I haven't exactly been honest with you all, but it was for a good reason. Since August, the hubs and I have been doing a FET cycle. I blogged in a secret blog that I didn't post for the entire time. I'm not sure if I'll ever post it, but maybe someday.
What you need to know is that we transferred 2 perfect embryos on September 20th. They were perfect. Right now, I am drunk. So, you can pretty much figure out how the cycle ended. BFFN. Again.
Interesting things I learned about myself this time:
1. I can do my own sub-q shots. Piece of cake. Did them all.
2. I am the tits. I also did quite a few of my own IM shots. That's right. I grew balls this week. Big.IF.balls. Even the hubs was impressed.
3. IVF/FET is a crock of shit. 70% chance of success my ass. Well, I guess that is still possible. We just fell in the 30% of failures. Imagine that.
4. IF still sucks huge donkey asshole.
5. After taking Xanax, you only need 1 1/2 glasses of wine to get drunk.

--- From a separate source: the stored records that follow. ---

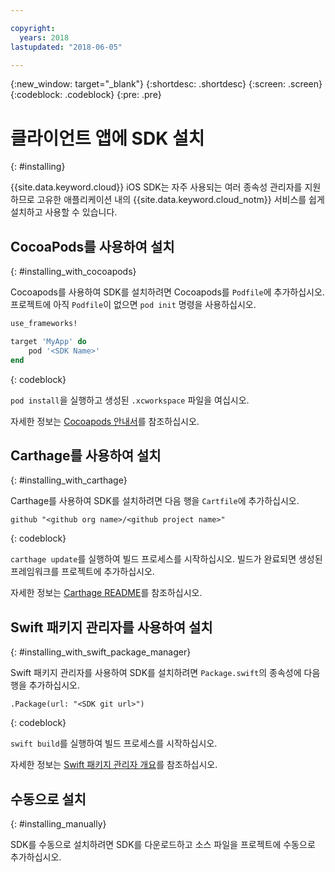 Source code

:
 ```yaml
---

copyright:
  years: 2018
lastupdated: "2018-06-05"

---
```

{:new_window: target="_blank"}
{:shortdesc: .shortdesc}
{:screen: .screen}
{:codeblock: .codeblock}
{:pre: .pre}

# 클라이언트 앱에 SDK 설치
{: #installing}

{{site.data.keyword.cloud}} iOS SDK는 자주 사용되는 여러 종속성 관리자를 지원하므로 고유한 애플리케이션 내의 {{site.data.keyword.cloud_notm}} 서비스를 쉽게 설치하고 사용할 수 있습니다.

## CocoaPods를 사용하여 설치
{: #installing_with_cocoapods}

Cocoapods를 사용하여 SDK를 설치하려면 Cocoapods를 `Podfile`에 추가하십시오. 프로젝트에 아직 `Podfile`이 없으면 `pod init` 명령을 사용하십시오.
```ruby
use_frameworks!

target 'MyApp' do
    pod '<SDK Name>'
end
```
{: codeblock}

`pod install`을 실행하고 생성된 `.xcworkspace` 파일을 여십시오.

자세한 정보는 [Cocoapods 안내서](https://guides.cocoapods.org/using/index.html)를 참조하십시오.

## Carthage를 사용하여 설치
{: #installing_with_carthage}

Carthage를 사용하여 SDK를 설치하려면 다음 행을 `Cartfile`에 추가하십시오.
```
github "<github org name>/<github project name>"
```
{: codeblock}

`carthage update`를 실행하여 빌드 프로세스를 시작하십시오. 빌드가 완료되면 생성된 프레임워크를 프로젝트에 추가하십시오. 

자세한 정보는 [Carthage README](https://github.com/Carthage/Carthage#getting-started)를 참조하십시오.

## Swift 패키지 관리자를 사용하여 설치
{: #installing_with_swift_package_manager}

Swift 패키지 관리자를 사용하여 SDK를 설치하려면 `Package.swift`의 종속성에 다음 행을 추가하십시오.
```
.Package(url: "<SDK git url>")
```
{: codeblock}

`swift build`를 실행하여 빌드 프로세스를 시작하십시오. 

자세한 정보는 [Swift 패키지 관리자 개요](https://swift.org/package-manager/)를 참조하십시오.

## 수동으로 설치
{: #installing_manually}

SDK를 수동으로 설치하려면 SDK를 다운로드하고 소스 파일을 프로젝트에 수동으로 추가하십시오.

This might prove important later in life.
6. I keep going between quitting and not quitting.
Number six is shocking to myself. By the time the nurse had called with our blood test results (at 5:00pm...never a good sign) we had already made an appointment for a phone consult at ccrm. Damn it. I said I was done. But, then the hubs looks at me. I mean, really, what else do I have to do but fly my ass out to Denver? Live life? Maybe.
We also dropped off a grant form to our current RE to complete 'if' we decide to do another cycle with them. By the time the nurse called, she said he's already filled it out and they put it back in the mail to us...I really do love this office. Like, a lot.
All the way to the appointment today, I had talked myself into this "I'm strong, I'm not gonna cry, this isn't the end" talk. Then, as soon as we walked back to the blood draw lab, my favorite nurse asked if I'd tested already...cue ugly cry. She hugged the living shit out of me. And, I loved it. I'm NOT a touchy feeling person. But, this hug. Damn it. I needed it. So bad. Then, as she drew the blood, I cried more. She kept saying that it isn't over until the blood results are back. Nice of her, but I'm not a newbie here. It's over. The hubs took me to Target and after a little Starbu.cks, I was feeling a bit better. Get this, I didn't even cry when the nurse called. Yep, I'm the tits. I was also full of anxiety meds. Maybe this helped?
So, where am I mind wise. Great question. Right now, I'm super. Tomorrow, I'll have a headache and regret tonight. I'll never in a million years regret all the treatments. What I would have regretted would have been never trying. We still have one frozen embryo left, but lets be real people. They've already put 3 perfect ones back. My body killed them. It doesn't take a scientist to hypothesize the outcome of this poor fourth one. I kinda just wanna keep him/her frozen forever so we can say we have him/her. I know. Not possible. But, if I ran the world...
I have kinda lost myself over the last decade. I mean, I know where I am. I'm right here. But, who is inside? I haven't really worried about this for awhile. So, after making our ccrm phone consult, the hubs put a 20 day time frame on talking about anything fertility.
So, I guess the sex will be strictly for sex sake. Weird. How does that work again?